Took of the string and cable and let the press down,but there was to much tension and i could not screw it further down.  But i don't mind i made this press just to make repair and to put in a new string.


----------



## bowhuntr311 (May 20, 2009)

Thank you for taking the time to try it. I looked at the clamps today at my local fleet supply store. (Just about bought one)


----------



## SHUEY (Jan 24, 2008)

bowhuntr311 said:


> So I have never taken the limbs off of a bow before so Im sorry for the novice questions.
> 
> Why couldnt take the limbs off with a press like this and/or put one back together? I thought that you just took your string and cables off and slowly took tension off of your limbs until it was completely loose and then you just unscrewed your limb bolts. Is that not the way?


I built the same bow but in the style that sits on the table.

the reason you cant remove the limbs on this press is that there is not enough back and forth movement in the press. it only moves approx. 7-8 inches. 

the bow when completly relaxed is like.... well if you have a 35" ata bow with the string on it it is probably 48" ata with the string off and fully relaxed.


----------



## Grunt-N-Gobble (Jun 30, 2006)

This design is really good, but I'd like to see someone come up with a set of adjustable fingers to mount to the clamps.

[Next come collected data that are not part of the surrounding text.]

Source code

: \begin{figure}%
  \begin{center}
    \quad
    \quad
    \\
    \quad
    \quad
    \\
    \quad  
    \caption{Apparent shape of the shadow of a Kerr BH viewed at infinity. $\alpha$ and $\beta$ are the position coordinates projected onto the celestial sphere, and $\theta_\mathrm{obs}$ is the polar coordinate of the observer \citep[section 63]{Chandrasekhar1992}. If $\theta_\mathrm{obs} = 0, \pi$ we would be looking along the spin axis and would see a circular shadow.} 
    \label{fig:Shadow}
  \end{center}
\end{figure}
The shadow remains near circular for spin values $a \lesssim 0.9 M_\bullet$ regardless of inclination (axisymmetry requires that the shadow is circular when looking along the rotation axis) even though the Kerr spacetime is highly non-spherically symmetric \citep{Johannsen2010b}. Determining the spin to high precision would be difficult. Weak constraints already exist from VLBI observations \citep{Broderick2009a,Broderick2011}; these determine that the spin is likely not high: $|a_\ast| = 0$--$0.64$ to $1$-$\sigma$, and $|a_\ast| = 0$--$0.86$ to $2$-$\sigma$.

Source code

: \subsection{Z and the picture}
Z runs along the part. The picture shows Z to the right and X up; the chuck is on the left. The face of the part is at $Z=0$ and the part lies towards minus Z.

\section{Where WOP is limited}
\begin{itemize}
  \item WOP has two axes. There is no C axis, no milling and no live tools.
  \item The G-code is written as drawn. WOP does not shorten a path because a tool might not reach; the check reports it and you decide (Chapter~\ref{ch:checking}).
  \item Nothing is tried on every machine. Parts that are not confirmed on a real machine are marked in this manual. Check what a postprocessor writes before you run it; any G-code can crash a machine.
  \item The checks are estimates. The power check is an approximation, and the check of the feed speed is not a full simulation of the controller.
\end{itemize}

I'd like to build this same kind of press, but I don't like having the bow upside down like the first design. This setup is good, but it would be even better with fingers.

I don't have the ability or time to come up with the fingers myself, but if someone else did, I'd buy them and make this style of press.


----------



## Aaron Betzner (Jan 6, 2009)

You wouldn't want to completely relax the limbs with that design anyway due to the perpendicular force of the limbs against the wedges creating the friction to keep it in place. If you allowed the limbs to relax they are no longer parallel and they would have a vertical force pushing down on the wedges and possible force the bow out of the press then you'd have a problem. But for solid limb bows this would beat the heck out of using a bowmaster or whatever they are called. Nice job.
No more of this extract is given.